**What you should do**.
Among the lines of the records, find all that carry the word "Matrix" and copy them.

(Stored data)

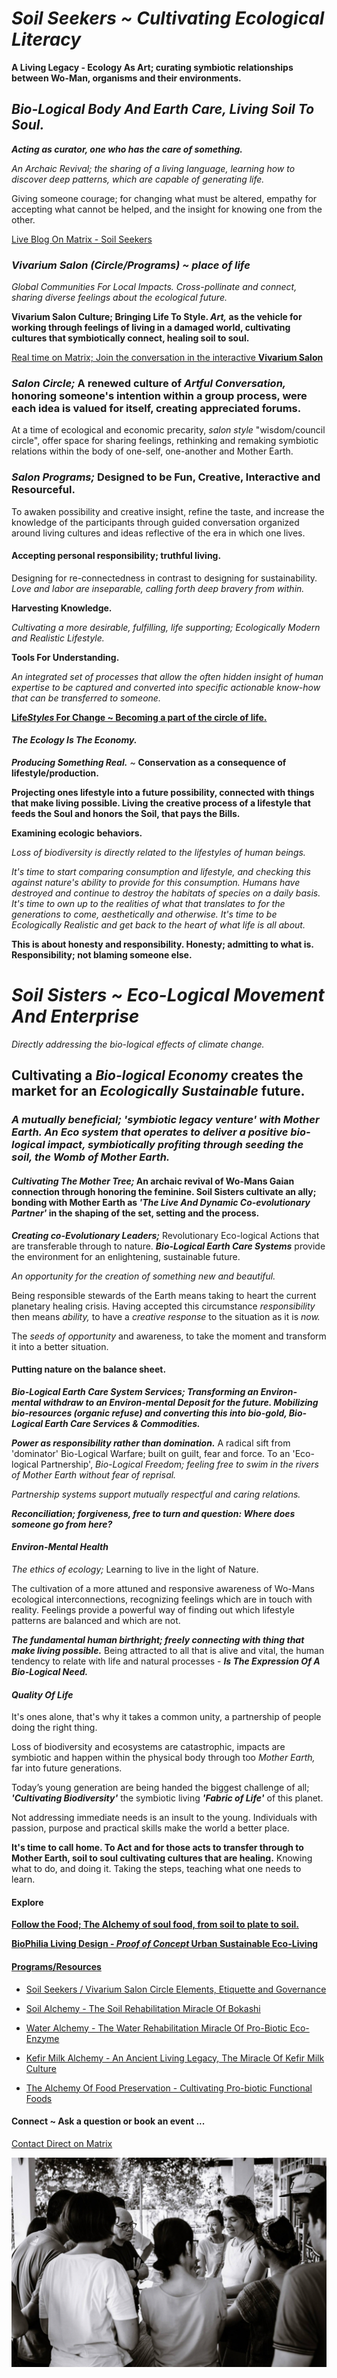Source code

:# *Soil Seekers ~ Cultivating Ecological Literacy*

**A Living Legacy - Ecology As Art; curating symbiotic relationships between Wo-Man, organisms and their environments.**

## *Bio-Logical Body And Earth Care, Living Soil To Soul.*

***Acting as curator, one who has the care of something.***

*An Archaic Revival; the sharing of a living language, learning how to discover deep patterns, which are capable of generating life.*

Giving someone courage; for changing what must be altered, empathy for accepting what cannot be helped, and the insight for knowing one from the other.

[Live Blog On Matrix - Soil Seekers](https://matrix.to/#/!EwezVvVjpxKVCMIuRM:matrix.org?via=matrix.org&via=kde.org&via=converser.eu)

### *Vivarium Salon (Circle/Programs) ~ place of life*
*Global Communities For Local Impacts. Cross-pollinate and connect, sharing diverse feelings about the ecological future.*

**Vivarium Salon Culture; Bringing Life To Style. *Art,* as the vehicle for working through feelings of living in a damaged world, cultivating cultures that symbiotically connect, healing soil to soul.**

[Real time on Matrix; Join the conversation in the interactive **Vivarium Salon**](https://matrix.to/#/!LSpVaMCiYQehpJONFF:matrix.org?via=matrix.org&via=t2bot.io&via=stux.chat)

### *Salon Circle;* A renewed culture of *Artful Conversation,* honoring someone's intention within a group process, were each idea is valued for itself, creating appreciated forums.

At a time of ecological and economic precarity, *salon style* "wisdom/council circle", offer space for sharing feelings, rethinking and remaking symbiotic relations within the body of one-self, one-another and Mother Earth.

### *Salon Programs;* Designed to be Fun, Creative, Interactive and Resourceful.

To awaken possibility and creative insight, refine the taste, and increase the knowledge of the participants through guided conversation organized around living cultures and ideas reflective of the era in which one lives.

#### Accepting personal responsibility; truthful living.

Designing for re-connectedness in contrast to designing for sustainability. *Love and labor are inseparable, calling forth deep bravery from within.*

**Harvesting Knowledge.**

*Cultivating a more desirable, fulfilling, life supporting; Ecologically Modern and Realistic Lifestyle.*

**Tools For Understanding.**

*An integrated set of processes that allow the often hidden insight of human expertise to be captured and converted into specific actionable know-how that can be transferred to someone.*

[**Life*Styles* For Change ~ Becoming a part of the circle of life.**](./lifeStylesForChange)

#### *The Ecology Is The Economy.*

***Producing Something Real.*** ~ **Conservation as a consequence of lifestyle/production.**

**Projecting ones lifestyle into a future possibility, connected with things that make living possible. Living the creative process of a lifestyle that feeds the Soul and honors the Soil, that pays the Bills.**

**Examining ecologic behaviors.**

*Loss of biodiversity is directly related to the lifestyles of human beings.*

*It's time to start comparing consumption and lifestyle, and checking this against nature's ability to provide for this consumption. Humans have destroyed and continue to destroy the habitats of species on a daily basis. It's time to own up to the realities of what that translates to for the generations to come, aesthetically and otherwise. It's time to be *Ecologically Realistic* and get back to the *heart* of what *life* is all about.* 

**This is about honesty and responsibility. Honesty; admitting to what is. Responsibility; not blaming someone else.**

# *Soil Sisters ~ Eco-Logical Movement And Enterprise*
*Directly addressing the bio-logical effects of climate change.*

## Cultivating a *Bio-logical Economy* creates the market for an *Ecologically Sustainable* future.

### *A mutually beneficial; 'symbiotic legacy venture' with Mother Earth. An Eco system that operates to deliver a positive bio-logical impact, symbiotically profiting through seeding the soil, the Womb of Mother Earth.*

#### *Cultivating The Mother Tree;* An archaic revival of Wo-Mans Gaian connection through honoring the feminine. Soil Sisters cultivate an ally; bonding with Mother Earth as *'The Live And Dynamic Co-evolutionary Partner'* in the shaping of the set, setting and the process.

***Creating co-Evolutionary Leaders;*** Revolutionary Eco-logical Actions that are transferable through to nature. ***Bio-Logical Earth Care Systems*** provide the environment for an enlightening, sustainable future.

*An opportunity for the creation of something new and beautiful.*

Being responsible stewards of the Earth means taking to heart the current planetary healing crisis. Having accepted this circumstance *responsibility* then means *ability,* to have a *creative response* to the situation as it is *now.* 

The *seeds of opportunity* and awareness, to take the moment and transform it into a better situation.

#### Putting nature on the balance sheet.

***Bio-Logical Earth Care System Services; Transforming an Environ-mental withdraw to an Environ-mental Deposit for the future. Mobilizing bio-resources (organic refuse) and converting this into bio-gold, Bio-Logical Earth Care Services & Commodities.***

***Power as responsibility rather than domination.*** A radical sift from 'dominator' Bio-Logical Warfare; built on guilt, fear and force. To an 'Eco-logical Partnership', *Bio-Logical Freedom; feeling free to swim in the rivers of Mother Earth without fear of reprisal.*

*Partnership systems support mutually respectful and caring relations.* 

***Reconciliation; forgiveness, free to turn and question: Where does someone go from here?***

#### *Environ-Mental Health*

*The ethics of ecology;* Learning to live in the light of Nature.

The cultivation of a more attuned and responsive awareness of Wo-Mans ecological interconnections, recognizing feelings which are in touch with reality. Feelings provide a powerful way of finding out which lifestyle patterns are balanced and which are not.

***The fundamental human birthright; freely connecting with thing that make living possible.*** Being attracted to all that is alive and vital, the human tendency to relate with life and natural processes - ***Is The Expression Of A Bio-Logical Need.***

#### *Quality Of Life*

It's ones alone, that's why it takes a common unity, a partnership of people doing the right thing.

Loss of biodiversity and ecosystems are catastrophic, impacts are symbiotic and happen within the physical body through too *Mother Earth,* far into future generations.

Today’s young generation are being handed the biggest challenge of all; ***'Cultivating Biodiversity'*** the symbiotic living ***'Fabric of Life'*** of this planet.

Not addressing immediate needs is an insult to the young. Individuals with passion, purpose and practical skills make the world a better place.

**It's time to call home. To Act and for those acts to transfer through to Mother Earth, soil to soul cultivating cultures that are healing.** Knowing what to do, and doing it. Taking the steps, teaching what one needs to learn.

#### Explore

[**Follow the Food; The Alchemy of soul food, from soil to plate to soil.**](./soulFood/followTheFood.md)

[**BioPhilia Living Design - *Proof of Concept* Urban Sustainable Eco-Living**](./bioPhiliaLivingDesignProofOfConcept/creativeEcoLivingProofOfConcept.md)

#### [Programs/Resources](./lifeStylesForChange)

- [Soil Seekers / Vivarium Salon Circle Elements, Etiquette and Governance](./lifeStylesForChange/vivariumSalonCircleElements.md)

- [Soil Alchemy - The Soil Rehabilitation Miracle Of Bokashi](./lifeStylesForChange/soilAlchemy.md)

- [Water Alchemy - The Water Rehabilitation Miracle Of Pro-Biotic Eco-Enzyme](./lifeStylesForChange/waterAlchemy.md)

- [Kefir Milk Alchemy - An Ancient Living Legacy, The Miracle Of Kefir Milk Culture](./lifeStylesForChange/kefirMilkAlchemy.md)

- [The Alchemy Of Food Preservation - Cultivating Pro-biotic Functional Foods](./lifeStylesForChange/lactoFermentbBasicMethod.md)

#### Connect ~ Ask a question or book an event ...
[Contact Direct on Matrix](https://matrix.to/#/!ibYXXCkubbZiWtkmhX:matrix.org?via=matrix.org)

![Bokashi Program](./eventGallery/bokashiProgram_web.jpg)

**Solution to the problem**.
[Live Blog On Matrix - Soil Seekers](https://matrix.to/#/!EwezVvVjpxKVCMIuRM:matrix.org?via=matrix.org&via=kde.org&via=converser.eu)
[Real time on Matrix; Join the conversation in the interactive **Vivarium Salon**](https://matrix.to/#/!LSpVaMCiYQehpJONFF:matrix.org?via=matrix.org&via=t2bot.io&via=stux.chat)
[Contact Direct on Matrix](https://matrix.to/#/!ibYXXCkubbZiWtkmhX:matrix.org?via=matrix.org)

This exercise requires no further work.